● **What to produce**
In the records that follow, the lines from the one containing "VHフレームワークはコールバック関数を格納するためにデコレータを利用する．" to the one containing "routeメソッドはリクエストパスとリクエストメソッド，", inclusive, are to be given again exactly.

*** Opening Dataset excerpts ***

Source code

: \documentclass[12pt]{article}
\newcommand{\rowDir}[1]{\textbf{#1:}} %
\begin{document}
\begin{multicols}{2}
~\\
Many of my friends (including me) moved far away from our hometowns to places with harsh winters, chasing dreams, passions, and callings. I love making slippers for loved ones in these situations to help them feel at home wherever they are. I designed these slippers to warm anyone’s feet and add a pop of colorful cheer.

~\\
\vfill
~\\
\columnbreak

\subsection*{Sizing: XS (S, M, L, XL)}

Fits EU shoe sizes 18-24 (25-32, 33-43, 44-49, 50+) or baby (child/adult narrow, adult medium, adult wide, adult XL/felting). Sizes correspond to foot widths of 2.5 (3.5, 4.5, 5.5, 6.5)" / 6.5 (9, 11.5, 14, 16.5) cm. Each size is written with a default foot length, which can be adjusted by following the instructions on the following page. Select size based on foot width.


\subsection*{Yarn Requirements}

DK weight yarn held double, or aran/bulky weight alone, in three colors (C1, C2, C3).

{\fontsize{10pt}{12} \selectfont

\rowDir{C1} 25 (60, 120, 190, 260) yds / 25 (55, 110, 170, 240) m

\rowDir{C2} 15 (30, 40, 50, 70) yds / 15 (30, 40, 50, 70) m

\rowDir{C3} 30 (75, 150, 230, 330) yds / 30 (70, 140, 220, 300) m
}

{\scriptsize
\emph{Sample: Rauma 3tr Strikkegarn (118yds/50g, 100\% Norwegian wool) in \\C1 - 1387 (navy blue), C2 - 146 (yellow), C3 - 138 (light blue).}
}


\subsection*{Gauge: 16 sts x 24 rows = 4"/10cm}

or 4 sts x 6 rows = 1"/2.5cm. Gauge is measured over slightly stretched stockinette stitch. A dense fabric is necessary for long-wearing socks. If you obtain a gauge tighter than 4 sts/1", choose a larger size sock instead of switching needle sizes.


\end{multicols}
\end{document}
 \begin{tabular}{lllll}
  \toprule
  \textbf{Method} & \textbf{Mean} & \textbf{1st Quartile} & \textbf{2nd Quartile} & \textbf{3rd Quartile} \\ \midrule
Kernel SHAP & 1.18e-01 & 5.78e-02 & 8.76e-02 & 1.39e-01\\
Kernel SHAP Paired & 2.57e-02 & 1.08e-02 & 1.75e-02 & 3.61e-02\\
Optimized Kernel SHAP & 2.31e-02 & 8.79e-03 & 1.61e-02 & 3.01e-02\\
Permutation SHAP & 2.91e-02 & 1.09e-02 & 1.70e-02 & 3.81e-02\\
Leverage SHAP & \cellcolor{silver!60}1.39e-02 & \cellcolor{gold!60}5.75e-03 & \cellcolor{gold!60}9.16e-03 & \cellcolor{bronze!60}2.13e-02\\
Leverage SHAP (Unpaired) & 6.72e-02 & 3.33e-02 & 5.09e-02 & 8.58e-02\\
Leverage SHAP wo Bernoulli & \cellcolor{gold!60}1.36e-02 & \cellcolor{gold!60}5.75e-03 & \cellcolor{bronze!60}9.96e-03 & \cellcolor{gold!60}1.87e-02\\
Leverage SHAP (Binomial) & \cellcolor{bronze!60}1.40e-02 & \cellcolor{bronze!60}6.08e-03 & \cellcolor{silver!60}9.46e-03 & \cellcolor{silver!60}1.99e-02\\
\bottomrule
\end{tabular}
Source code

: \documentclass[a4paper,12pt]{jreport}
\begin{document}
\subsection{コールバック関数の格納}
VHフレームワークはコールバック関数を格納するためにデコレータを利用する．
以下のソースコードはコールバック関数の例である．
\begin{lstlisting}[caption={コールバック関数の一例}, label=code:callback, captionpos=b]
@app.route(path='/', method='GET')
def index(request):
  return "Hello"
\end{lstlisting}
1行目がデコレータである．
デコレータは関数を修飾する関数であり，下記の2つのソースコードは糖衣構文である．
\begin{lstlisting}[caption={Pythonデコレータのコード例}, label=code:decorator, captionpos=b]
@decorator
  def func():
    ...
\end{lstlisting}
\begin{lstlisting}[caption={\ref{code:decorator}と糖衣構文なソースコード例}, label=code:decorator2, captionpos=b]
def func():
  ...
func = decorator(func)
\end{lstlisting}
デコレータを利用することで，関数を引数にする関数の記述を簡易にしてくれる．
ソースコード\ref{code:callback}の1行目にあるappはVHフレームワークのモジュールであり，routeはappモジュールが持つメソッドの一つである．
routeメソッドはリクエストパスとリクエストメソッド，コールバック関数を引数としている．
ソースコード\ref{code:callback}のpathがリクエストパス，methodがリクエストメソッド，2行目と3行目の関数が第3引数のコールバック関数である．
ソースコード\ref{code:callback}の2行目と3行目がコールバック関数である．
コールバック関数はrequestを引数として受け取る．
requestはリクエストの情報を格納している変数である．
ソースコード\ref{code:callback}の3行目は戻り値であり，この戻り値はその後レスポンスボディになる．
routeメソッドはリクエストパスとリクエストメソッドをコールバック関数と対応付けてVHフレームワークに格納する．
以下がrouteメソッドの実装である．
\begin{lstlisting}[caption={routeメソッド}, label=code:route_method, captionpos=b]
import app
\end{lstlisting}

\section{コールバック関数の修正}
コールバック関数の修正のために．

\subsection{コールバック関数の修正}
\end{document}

*** Closing Dataset excerpts ***

● **Task solution**
VHフレームワークはコールバック関数を格納するためにデコレータを利用する．
以下のソースコードはコールバック関数の例である．
\begin{lstlisting}[caption={コールバック関数の一例}, label=code:callback, captionpos=b]
@app.route(path='/', method='GET')
def index(request):
  return "Hello"
\end{lstlisting}
1行目がデコレータである．
デコレータは関数を修飾する関数であり，下記の2つのソースコードは糖衣構文である．
\begin{lstlisting}[caption={Pythonデコレータのコード例}, label=code:decorator, captionpos=b]
@decorator
  def func():
    ...
\end{lstlisting}
\begin{lstlisting}[caption={\ref{code:decorator}と糖衣構文なソースコード例}, label=code:decorator2, captionpos=b]
def func():
  ...
func = decorator(func)
\end{lstlisting}
デコレータを利用することで，関数を引数にする関数の記述を簡易にしてくれる．
ソースコード\ref{code:callback}の1行目にあるappはVHフレームワークのモジュールであり，routeはappモジュールが持つメソッドの一つである．
routeメソッドはリクエストパスとリクエストメソッド，コールバック関数を引数としている．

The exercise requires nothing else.